• **Source material**
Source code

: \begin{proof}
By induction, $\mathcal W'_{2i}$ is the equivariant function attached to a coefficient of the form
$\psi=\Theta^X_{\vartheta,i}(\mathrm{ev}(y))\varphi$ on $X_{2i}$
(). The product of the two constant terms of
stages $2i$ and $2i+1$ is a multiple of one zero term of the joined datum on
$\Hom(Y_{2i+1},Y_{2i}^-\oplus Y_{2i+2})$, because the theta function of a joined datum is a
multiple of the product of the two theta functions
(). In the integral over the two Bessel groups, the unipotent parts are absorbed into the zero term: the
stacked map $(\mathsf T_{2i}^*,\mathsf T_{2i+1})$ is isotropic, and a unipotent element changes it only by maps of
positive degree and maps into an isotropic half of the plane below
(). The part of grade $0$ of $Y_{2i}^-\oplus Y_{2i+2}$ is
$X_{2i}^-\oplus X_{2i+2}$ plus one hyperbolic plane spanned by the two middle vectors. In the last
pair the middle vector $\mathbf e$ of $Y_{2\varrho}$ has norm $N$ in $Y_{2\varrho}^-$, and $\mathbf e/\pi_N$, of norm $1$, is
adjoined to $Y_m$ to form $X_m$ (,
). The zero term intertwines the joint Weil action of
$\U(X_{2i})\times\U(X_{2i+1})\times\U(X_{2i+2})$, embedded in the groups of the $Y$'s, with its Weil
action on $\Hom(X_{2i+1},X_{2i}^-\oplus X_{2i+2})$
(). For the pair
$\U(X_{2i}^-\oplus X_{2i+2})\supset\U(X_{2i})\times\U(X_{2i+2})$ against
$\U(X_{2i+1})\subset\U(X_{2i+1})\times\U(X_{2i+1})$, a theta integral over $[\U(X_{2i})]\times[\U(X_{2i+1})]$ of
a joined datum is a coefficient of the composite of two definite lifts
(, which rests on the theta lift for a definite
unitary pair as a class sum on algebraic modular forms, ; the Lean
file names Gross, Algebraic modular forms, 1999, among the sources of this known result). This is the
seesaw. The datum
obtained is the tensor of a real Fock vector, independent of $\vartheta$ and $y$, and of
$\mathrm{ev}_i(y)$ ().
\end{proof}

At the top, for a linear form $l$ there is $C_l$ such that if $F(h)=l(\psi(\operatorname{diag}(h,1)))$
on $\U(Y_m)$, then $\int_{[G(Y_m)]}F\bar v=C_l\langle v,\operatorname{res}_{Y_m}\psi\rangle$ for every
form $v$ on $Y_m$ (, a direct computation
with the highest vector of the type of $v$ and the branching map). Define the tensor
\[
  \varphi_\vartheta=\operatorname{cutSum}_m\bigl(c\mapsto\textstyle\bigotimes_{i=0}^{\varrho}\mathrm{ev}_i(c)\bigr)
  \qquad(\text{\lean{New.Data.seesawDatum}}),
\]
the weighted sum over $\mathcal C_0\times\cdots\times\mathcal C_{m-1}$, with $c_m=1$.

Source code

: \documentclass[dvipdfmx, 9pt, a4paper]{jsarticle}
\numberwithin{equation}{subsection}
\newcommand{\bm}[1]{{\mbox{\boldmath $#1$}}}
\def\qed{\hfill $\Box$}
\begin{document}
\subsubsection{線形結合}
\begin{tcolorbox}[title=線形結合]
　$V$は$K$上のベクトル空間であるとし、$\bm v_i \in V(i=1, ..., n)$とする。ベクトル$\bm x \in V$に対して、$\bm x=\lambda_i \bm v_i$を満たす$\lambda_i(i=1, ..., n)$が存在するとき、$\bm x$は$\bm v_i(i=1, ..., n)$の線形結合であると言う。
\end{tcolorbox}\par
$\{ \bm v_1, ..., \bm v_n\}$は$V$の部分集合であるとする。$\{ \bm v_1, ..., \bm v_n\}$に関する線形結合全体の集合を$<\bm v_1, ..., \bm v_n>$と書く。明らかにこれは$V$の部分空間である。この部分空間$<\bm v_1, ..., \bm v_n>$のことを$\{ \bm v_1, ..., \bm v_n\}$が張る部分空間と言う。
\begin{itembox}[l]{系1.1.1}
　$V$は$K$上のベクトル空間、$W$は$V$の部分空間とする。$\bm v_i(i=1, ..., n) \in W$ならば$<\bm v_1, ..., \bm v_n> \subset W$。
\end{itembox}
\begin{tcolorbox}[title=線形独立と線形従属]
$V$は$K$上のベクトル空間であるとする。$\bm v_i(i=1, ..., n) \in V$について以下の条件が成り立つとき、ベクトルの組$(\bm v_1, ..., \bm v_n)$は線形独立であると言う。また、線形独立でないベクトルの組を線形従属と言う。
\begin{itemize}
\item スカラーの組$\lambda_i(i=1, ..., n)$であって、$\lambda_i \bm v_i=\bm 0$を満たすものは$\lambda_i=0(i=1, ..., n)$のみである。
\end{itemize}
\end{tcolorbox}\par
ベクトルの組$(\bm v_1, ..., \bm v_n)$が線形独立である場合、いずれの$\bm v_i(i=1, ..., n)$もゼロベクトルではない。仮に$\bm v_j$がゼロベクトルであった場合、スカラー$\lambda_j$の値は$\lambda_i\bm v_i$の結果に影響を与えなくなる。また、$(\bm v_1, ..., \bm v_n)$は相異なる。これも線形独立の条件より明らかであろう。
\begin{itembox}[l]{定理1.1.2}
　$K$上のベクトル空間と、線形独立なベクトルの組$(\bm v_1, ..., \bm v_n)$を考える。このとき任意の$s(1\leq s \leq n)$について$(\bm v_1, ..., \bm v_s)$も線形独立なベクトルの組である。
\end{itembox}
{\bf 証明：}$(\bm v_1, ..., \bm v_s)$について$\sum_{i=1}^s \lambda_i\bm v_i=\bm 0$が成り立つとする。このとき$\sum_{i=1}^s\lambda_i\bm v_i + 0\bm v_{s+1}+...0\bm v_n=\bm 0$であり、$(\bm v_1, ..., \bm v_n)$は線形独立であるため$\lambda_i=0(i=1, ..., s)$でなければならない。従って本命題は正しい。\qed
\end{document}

• **Work instruction**
Using the material above, transcribe exactly the lines from the line with "unitary pair as" to the line with "on $\U(Y_m)$, then"; both count, and nothing else goes in.

• **Solution for this exercise**
unitary pair as a class sum on algebraic modular forms, ; the Lean
file names Gross, Algebraic modular forms, 1999, among the sources of this known result). This is the
seesaw. The datum
obtained is the tensor of a real Fock vector, independent of $\vartheta$ and $y$, and of
$\mathrm{ev}_i(y)$ ().
\end{proof}

At the top, for a linear form $l$ there is $C_l$ such that if $F(h)=l(\psi(\operatorname{diag}(h,1)))$
on $\U(Y_m)$, then $\int_{[G(Y_m)]}F\bar v=C_l\langle v,\operatorname{res}_{Y_m}\psi\rangle$ for every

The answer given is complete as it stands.